WHAT IS REQUIRED
Using the listing below, copy exactly each line from the one that has "This is a practice" through the one that has "## Vincenzo Macri"; omit the pictures.

^^^^^^^^

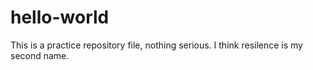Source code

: # hello-world
This is a practice repository file, nothing serious. 
I think resilence is my second name.
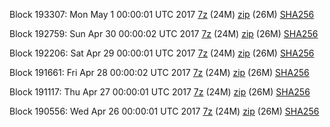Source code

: Block 193307: Mon May  1 00:00:01 UTC 2017 [7z](https://transfer.sh/120RUW/bootstrap.dat.20170501.7z) (24M) [zip](https://transfer.sh/yGdYF/bootstrap.dat.20170501.zip) (26M) [SHA256](https://transfer.sh/usNRF/sha256.txt)

Block 192759: Sun Apr 30 00:00:02 UTC 2017 [7z](https://transfer.sh/J6p4T/bootstrap.dat.20170430.7z) (24M) [zip](https://transfer.sh/uHmt4/bootstrap.dat.20170430.zip) (26M) [SHA256](https://transfer.sh/9vLQY/sha256.txt)

Block 192206: Sat Apr 29 00:00:01 UTC 2017 [7z](https://transfer.sh/CSYqK/bootstrap.dat.20170429.7z) (24M) [zip](https://transfer.sh/8SQpz/bootstrap.dat.20170429.zip) (26M) [SHA256](https://transfer.sh/18ESh/sha256.txt)

Block 191661: Fri Apr 28 00:00:02 UTC 2017 [7z](https://transfer.sh/Nd4XA/bootstrap.dat.20170428.7z) (24M) [zip](https://transfer.sh/VowEV/bootstrap.dat.20170428.zip) (26M) [SHA256](https://transfer.sh/u95UH/sha256.txt)

Block 191117: Thu Apr 27 00:00:01 UTC 2017 [7z](https://transfer.sh/bg5OX/bootstrap.dat.20170427.7z) (24M) [zip](https://transfer.sh/YraGD/bootstrap.dat.20170427.zip) (26M) [SHA256](https://transfer.sh/RQfia/sha256.txt)

Block 190556: Wed Apr 26 00:00:01 UTC 2017 [7z](https://transfer.sh/6wfxs/bootstrap.dat.20170426.7z) (24M) [zip](https://transfer.sh/MWFPn/bootstrap.dat.20170426.zip) (26M) [SHA256](https://transfer.sh/iNEWY/sha256.txt)
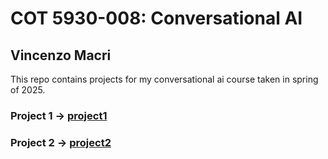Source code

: # COT 5930-008: Conversational AI
## Vincenzo Macri

This repo contains projects for my conversational ai course taken in spring of 2025.

### Project 1 -> [project1](https://github.com/vmacri7/fau-conversational-ai/tree/main/project1)

### Project 2 -> [project2](https://github.com/vmacri7/fau-conversational-ai/tree/main/project2)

^^^^^^^^

RESULT OF THIS TASK
This is a practice repository file, nothing serious. 
I think resilence is my second name.
Source code

: Block 193307: Mon May  1 00:00:01 UTC 2017 [7z](https://transfer.sh/120RUW/bootstrap.dat.20170501.7z) (24M) [zip](https://transfer.sh/yGdYF/bootstrap.dat.20170501.zip) (26M) [SHA256](https://transfer.sh/usNRF/sha256.txt)

Block 192759: Sun Apr 30 00:00:02 UTC 2017 [7z](https://transfer.sh/J6p4T/bootstrap.dat.20170430.7z) (24M) [zip](https://transfer.sh/uHmt4/bootstrap.dat.20170430.zip) (26M) [SHA256](https://transfer.sh/9vLQY/sha256.txt)

Block 192206: Sat Apr 29 00:00:01 UTC 2017 [7z](https://transfer.sh/CSYqK/bootstrap.dat.20170429.7z) (24M) [zip](https://transfer.sh/8SQpz/bootstrap.dat.20170429.zip) (26M) [SHA256](https://transfer.sh/18ESh/sha256.txt)

Block 191661: Fri Apr 28 00:00:02 UTC 2017 [7z](https://transfer.sh/Nd4XA/bootstrap.dat.20170428.7z) (24M) [zip](https://transfer.sh/VowEV/bootstrap.dat.20170428.zip) (26M) [SHA256](https://transfer.sh/u95UH/sha256.txt)

Block 191117: Thu Apr 27 00:00:01 UTC 2017 [7z](https://transfer.sh/bg5OX/bootstrap.dat.20170427.7z) (24M) [zip](https://transfer.sh/YraGD/bootstrap.dat.20170427.zip) (26M) [SHA256](https://transfer.sh/RQfia/sha256.txt)

Block 190556: Wed Apr 26 00:00:01 UTC 2017 [7z](https://transfer.sh/6wfxs/bootstrap.dat.20170426.7z) (24M) [zip](https://transfer.sh/MWFPn/bootstrap.dat.20170426.zip) (26M) [SHA256](https://transfer.sh/iNEWY/sha256.txt)
Source code

: # COT 5930-008: Conversational AI
## Vincenzo Macri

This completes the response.